WORK REQUIRED:
Write out the following listing's lines from the one with "#1F5A2A | Dark green |" to the one with "Forest green |", exactly, with both included and no others.

::::::::::

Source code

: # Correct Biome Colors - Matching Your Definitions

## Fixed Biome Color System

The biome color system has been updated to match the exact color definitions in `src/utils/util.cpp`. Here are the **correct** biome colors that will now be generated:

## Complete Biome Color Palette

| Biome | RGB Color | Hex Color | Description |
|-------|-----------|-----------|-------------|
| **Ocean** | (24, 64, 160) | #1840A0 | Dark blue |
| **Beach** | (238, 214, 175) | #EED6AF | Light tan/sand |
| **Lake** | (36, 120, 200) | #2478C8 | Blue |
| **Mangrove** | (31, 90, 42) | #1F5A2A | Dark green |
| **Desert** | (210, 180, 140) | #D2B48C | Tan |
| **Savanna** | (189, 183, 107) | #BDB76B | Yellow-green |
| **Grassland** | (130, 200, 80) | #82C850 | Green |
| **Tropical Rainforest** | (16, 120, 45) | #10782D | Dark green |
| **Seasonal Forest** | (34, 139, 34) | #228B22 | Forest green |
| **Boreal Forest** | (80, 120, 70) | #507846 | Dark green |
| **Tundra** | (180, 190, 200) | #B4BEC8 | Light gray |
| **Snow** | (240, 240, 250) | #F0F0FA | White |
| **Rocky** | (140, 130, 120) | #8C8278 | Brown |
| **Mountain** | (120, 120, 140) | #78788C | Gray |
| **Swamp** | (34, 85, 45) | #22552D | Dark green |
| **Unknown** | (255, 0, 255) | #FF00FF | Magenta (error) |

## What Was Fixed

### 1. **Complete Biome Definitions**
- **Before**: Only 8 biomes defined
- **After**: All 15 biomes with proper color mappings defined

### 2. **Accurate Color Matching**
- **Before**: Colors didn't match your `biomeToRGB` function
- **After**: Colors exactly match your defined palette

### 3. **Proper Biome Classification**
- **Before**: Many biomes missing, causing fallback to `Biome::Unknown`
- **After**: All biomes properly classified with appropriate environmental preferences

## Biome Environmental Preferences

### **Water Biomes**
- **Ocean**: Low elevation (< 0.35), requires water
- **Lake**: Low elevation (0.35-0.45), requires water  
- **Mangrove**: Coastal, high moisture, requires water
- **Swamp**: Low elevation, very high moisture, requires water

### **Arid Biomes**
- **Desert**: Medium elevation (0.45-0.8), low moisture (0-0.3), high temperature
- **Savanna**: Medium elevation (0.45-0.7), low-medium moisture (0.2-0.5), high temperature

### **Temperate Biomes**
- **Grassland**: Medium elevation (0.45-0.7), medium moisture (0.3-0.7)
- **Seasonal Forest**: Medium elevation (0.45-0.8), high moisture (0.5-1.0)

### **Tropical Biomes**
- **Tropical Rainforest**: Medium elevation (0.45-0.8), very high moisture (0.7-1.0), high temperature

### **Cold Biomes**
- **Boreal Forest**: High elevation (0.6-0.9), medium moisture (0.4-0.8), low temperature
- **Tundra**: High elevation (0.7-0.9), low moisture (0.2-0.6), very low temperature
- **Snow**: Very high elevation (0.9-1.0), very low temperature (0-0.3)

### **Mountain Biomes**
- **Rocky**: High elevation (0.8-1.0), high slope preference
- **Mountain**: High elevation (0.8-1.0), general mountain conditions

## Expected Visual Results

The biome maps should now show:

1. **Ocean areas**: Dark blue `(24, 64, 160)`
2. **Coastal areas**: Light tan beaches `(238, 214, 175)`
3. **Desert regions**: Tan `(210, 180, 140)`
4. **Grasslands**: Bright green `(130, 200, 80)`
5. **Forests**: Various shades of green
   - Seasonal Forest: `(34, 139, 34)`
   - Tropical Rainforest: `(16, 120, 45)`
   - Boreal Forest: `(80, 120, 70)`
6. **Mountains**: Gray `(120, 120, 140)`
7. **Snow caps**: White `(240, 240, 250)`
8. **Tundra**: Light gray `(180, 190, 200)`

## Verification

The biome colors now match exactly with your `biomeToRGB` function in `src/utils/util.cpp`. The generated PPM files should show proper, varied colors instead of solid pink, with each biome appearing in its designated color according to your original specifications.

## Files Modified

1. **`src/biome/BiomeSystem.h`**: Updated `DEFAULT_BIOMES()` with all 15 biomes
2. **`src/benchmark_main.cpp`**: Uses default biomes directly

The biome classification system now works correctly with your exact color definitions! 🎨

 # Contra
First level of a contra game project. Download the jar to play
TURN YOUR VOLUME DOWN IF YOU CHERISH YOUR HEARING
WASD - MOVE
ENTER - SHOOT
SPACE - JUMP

::::::::::

RESPONSE TO THE EXERCISE:
| **Mangrove** | (31, 90, 42) | #1F5A2A | Dark green |
| **Desert** | (210, 180, 140) | #D2B48C | Tan |
| **Savanna** | (189, 183, 107) | #BDB76B | Yellow-green |
| **Grassland** | (130, 200, 80) | #82C850 | Green |
| **Tropical Rainforest** | (16, 120, 45) | #10782D | Dark green |
| **Seasonal Forest** | (34, 139, 34) | #228B22 | Forest green |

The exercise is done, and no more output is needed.